Repeat exactly, and only, the lines from the one containing "of schedule data." through the end of the records.

● **Materials provided**:
■ ■ ■ ■
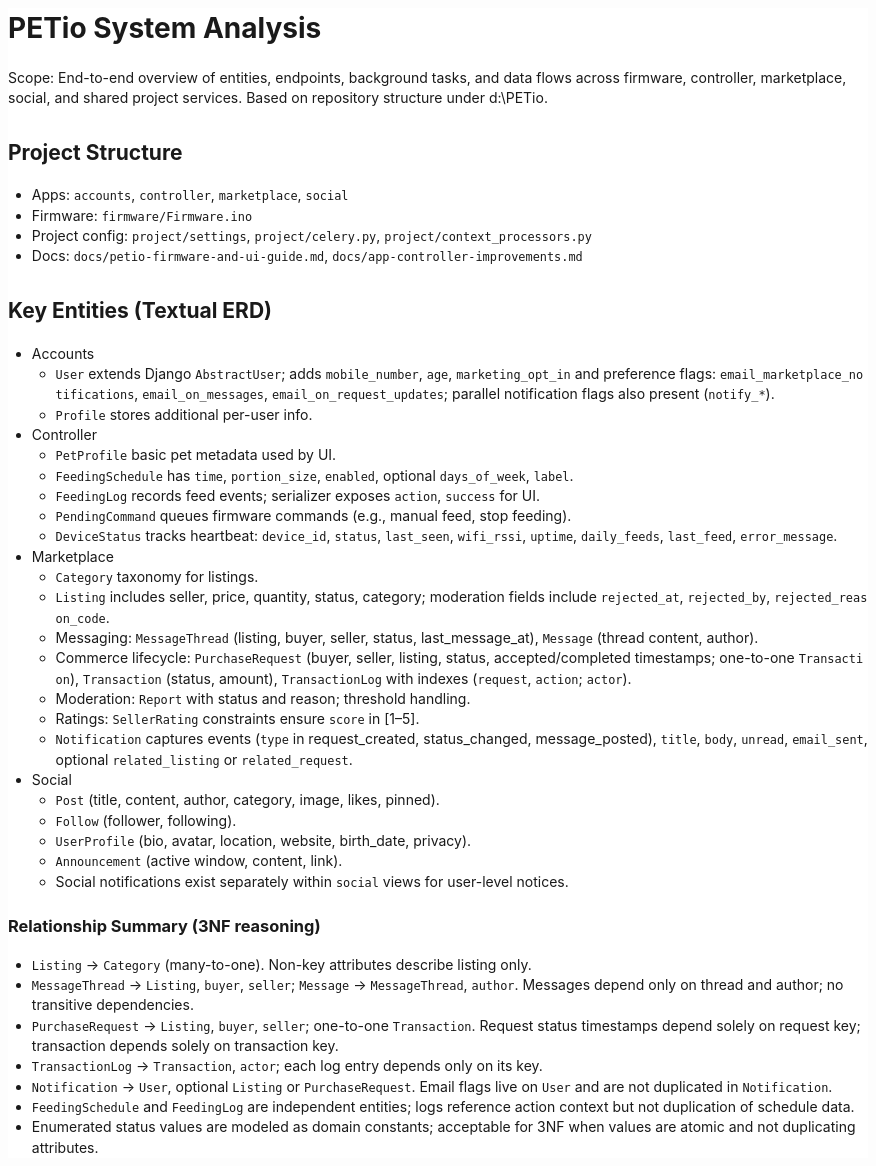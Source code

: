 # PETio System Analysis

Scope: End-to-end overview of entities, endpoints, background tasks, and data flows across firmware, controller, marketplace, social, and shared project services. Based on repository structure under d:\PETio.

## Project Structure
- Apps: `accounts`, `controller`, `marketplace`, `social`
- Firmware: `firmware/Firmware.ino`
- Project config: `project/settings`, `project/celery.py`, `project/context_processors.py`
- Docs: `docs/petio-firmware-and-ui-guide.md`, `docs/app-controller-improvements.md`

## Key Entities (Textual ERD)
- Accounts
  - `User` extends Django `AbstractUser`; adds `mobile_number`, `age`, `marketing_opt_in` and preference flags: `email_marketplace_notifications`, `email_on_messages`, `email_on_request_updates`; parallel notification flags also present (`notify_*`).
  - `Profile` stores additional per-user info.
- Controller
  - `PetProfile` basic pet metadata used by UI.
  - `FeedingSchedule` has `time`, `portion_size`, `enabled`, optional `days_of_week`, `label`.
  - `FeedingLog` records feed events; serializer exposes `action`, `success` for UI.
  - `PendingCommand` queues firmware commands (e.g., manual feed, stop feeding).
  - `DeviceStatus` tracks heartbeat: `device_id`, `status`, `last_seen`, `wifi_rssi`, `uptime`, `daily_feeds`, `last_feed`, `error_message`.
- Marketplace
  - `Category` taxonomy for listings.
  - `Listing` includes seller, price, quantity, status, category; moderation fields include `rejected_at`, `rejected_by`, `rejected_reason_code`.
  - Messaging: `MessageThread` (listing, buyer, seller, status, last_message_at), `Message` (thread content, author).
  - Commerce lifecycle: `PurchaseRequest` (buyer, seller, listing, status, accepted/completed timestamps; one-to-one `Transaction`), `Transaction` (status, amount), `TransactionLog` with indexes (`request`, `action`; `actor`).
  - Moderation: `Report` with status and reason; threshold handling.
  - Ratings: `SellerRating` constraints ensure `score` in [1–5].
  - `Notification` captures events (`type` in request_created, status_changed, message_posted), `title`, `body`, `unread`, `email_sent`, optional `related_listing` or `related_request`.
- Social
  - `Post` (title, content, author, category, image, likes, pinned).
  - `Follow` (follower, following).
  - `UserProfile` (bio, avatar, location, website, birth_date, privacy).
  - `Announcement` (active window, content, link).
  - Social notifications exist separately within `social` views for user-level notices.

### Relationship Summary (3NF reasoning)
- `Listing` → `Category` (many-to-one). Non-key attributes describe listing only.
- `MessageThread` → `Listing`, `buyer`, `seller`; `Message` → `MessageThread`, `author`. Messages depend only on thread and author; no transitive dependencies.
- `PurchaseRequest` → `Listing`, `buyer`, `seller`; one-to-one `Transaction`. Request status timestamps depend solely on request key; transaction depends solely on transaction key.
- `TransactionLog` → `Transaction`, `actor`; each log entry depends only on its key.
- `Notification` → `User`, optional `Listing` or `PurchaseRequest`. Email flags live on `User` and are not duplicated in `Notification`.
- `FeedingSchedule` and `FeedingLog` are independent entities; logs reference action context but not duplication of schedule data.
- Enumerated status values are modeled as domain constants; acceptable for 3NF when values are atomic and not duplicating attributes.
■ ■ ■ ■
● **Exercise response**:
- `FeedingSchedule` and `FeedingLog` are independent entities; logs reference action context but not duplication of schedule data.
- Enumerated status values are modeled as domain constants; acceptable for 3NF when values are atomic and not duplicating attributes.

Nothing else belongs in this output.